Control measure knowledge

Using common terminology when conducting briefings, debriefings and operating near water is vital, to ensure messages are understood.

When working near, on or in flowing water, personnel are often facing the opposite direction to spotters and may be working on different riverbanks. Upstream is the area closer to the source of the flow and downstream is the direction of flow of the water. To avoid confusion downstream is always considered to be forward, river right is the right-hand side when facing downstream and river left the left-hand side. This would be especially applicable for tidal rivers where the direction of flow may change.

Figure: Diagram demonstrating terminology used for flowing water

Further information on river terminology and hydrology, such as laminar flow and helical flow, can be found on this website.

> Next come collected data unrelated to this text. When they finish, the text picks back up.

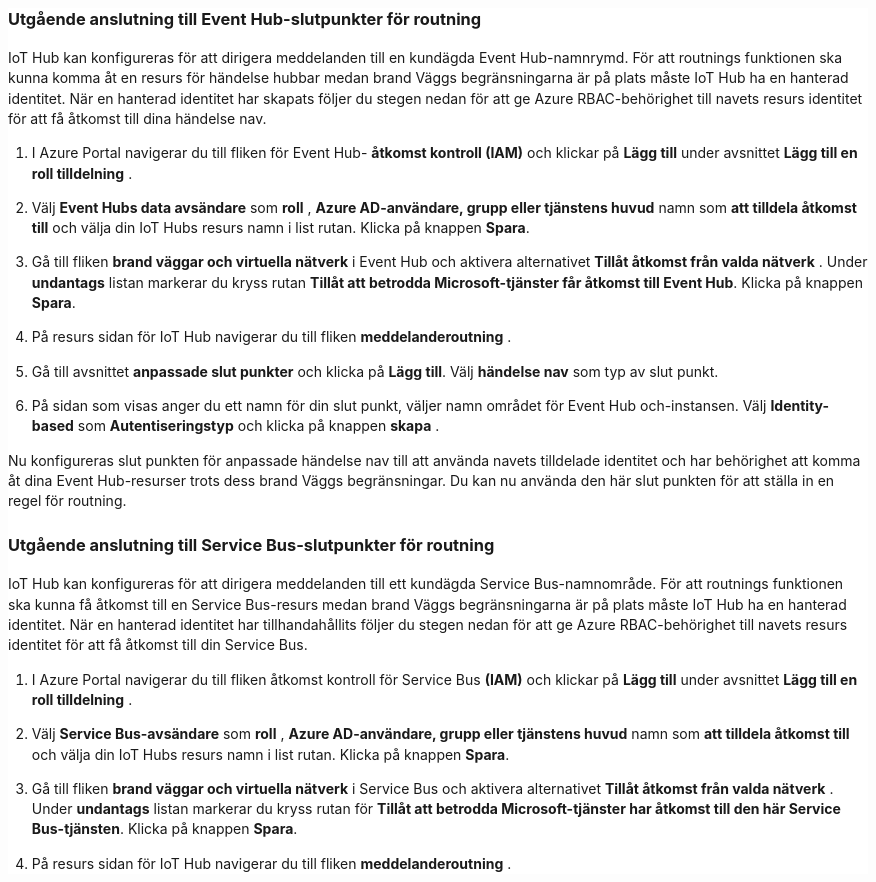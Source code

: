 ### <a name="egress-connectivity-to-event-hubs-endpoints-for-routing"></a>Utgående anslutning till Event Hub-slutpunkter för routning

IoT Hub kan konfigureras för att dirigera meddelanden till en kundägda Event Hub-namnrymd. För att routnings funktionen ska kunna komma åt en resurs för händelse hubbar medan brand Väggs begränsningarna är på plats måste IoT Hub ha en hanterad identitet. När en hanterad identitet har skapats följer du stegen nedan för att ge Azure RBAC-behörighet till navets resurs identitet för att få åtkomst till dina händelse nav.

1. I Azure Portal navigerar du till fliken för Event Hub- **åtkomst kontroll (IAM)** och klickar på **Lägg till** under avsnittet **Lägg till en roll tilldelning** .

2. Välj **Event Hubs data avsändare** som **roll** , **Azure AD-användare, grupp eller tjänstens huvud** namn som **att tilldela åtkomst till** och välja din IoT Hubs resurs namn i list rutan. Klicka på knappen **Spara**.

3. Gå till fliken **brand väggar och virtuella nätverk** i Event Hub och aktivera alternativet **Tillåt åtkomst från valda nätverk** . Under **undantags** listan markerar du kryss rutan **Tillåt att betrodda Microsoft-tjänster får åtkomst till Event Hub**. Klicka på knappen **Spara**.

4. På resurs sidan för IoT Hub navigerar du till fliken **meddelanderoutning** .

5. Gå till avsnittet **anpassade slut punkter** och klicka på **Lägg till**. Välj **händelse nav** som typ av slut punkt.

6. På sidan som visas anger du ett namn för din slut punkt, väljer namn området för Event Hub och-instansen. Välj **Identity-based** som **Autentiseringstyp** och klicka på knappen **skapa** .

Nu konfigureras slut punkten för anpassade händelse nav till att använda navets tilldelade identitet och har behörighet att komma åt dina Event Hub-resurser trots dess brand Väggs begränsningar. Du kan nu använda den här slut punkten för att ställa in en regel för routning.

### <a name="egress-connectivity-to-service-bus-endpoints-for-routing"></a>Utgående anslutning till Service Bus-slutpunkter för routning

IoT Hub kan konfigureras för att dirigera meddelanden till ett kundägda Service Bus-namnområde. För att routnings funktionen ska kunna få åtkomst till en Service Bus-resurs medan brand Väggs begränsningarna är på plats måste IoT Hub ha en hanterad identitet. När en hanterad identitet har tillhandahållits följer du stegen nedan för att ge Azure RBAC-behörighet till navets resurs identitet för att få åtkomst till din Service Bus.

1. I Azure Portal navigerar du till fliken åtkomst kontroll för Service Bus **(IAM)** och klickar på **Lägg till** under avsnittet **Lägg till en roll tilldelning** .

2. Välj **Service Bus-avsändare** som **roll** , **Azure AD-användare, grupp eller tjänstens huvud** namn som **att tilldela åtkomst till** och välja din IoT Hubs resurs namn i list rutan. Klicka på knappen **Spara**.

3. Gå till fliken **brand väggar och virtuella nätverk** i Service Bus och aktivera alternativet **Tillåt åtkomst från valda nätverk** . Under **undantags** listan markerar du kryss rutan för **Tillåt att betrodda Microsoft-tjänster har åtkomst till den här Service Bus-tjänsten**. Klicka på knappen **Spara**.

4. På resurs sidan för IoT Hub navigerar du till fliken **meddelanderoutning** .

Communication with personnel committed to the water can be difficult. The noise of moving water and the distance between personnel may make verbal communication between personnel difficult. Although waterproof communication equipment is available, it is often not appropriate for swimmers, due to the effects of the water, personal protective equipment (PPE) and levels of exertion.

Hand and whistle signals

To ensure interoperability and joint understanding between teams regardless of their agency, it is essential that all teams use a standard set of signals for communication prior to entering the hazard area. The Department for Environment, Food & Rural Affairs (Defra) Flood rescue concept of operations (FRCO) (page 39) provides a list of standard hand signals and whistle blasts that will assist with communication for emergency responders when working near, on or in water.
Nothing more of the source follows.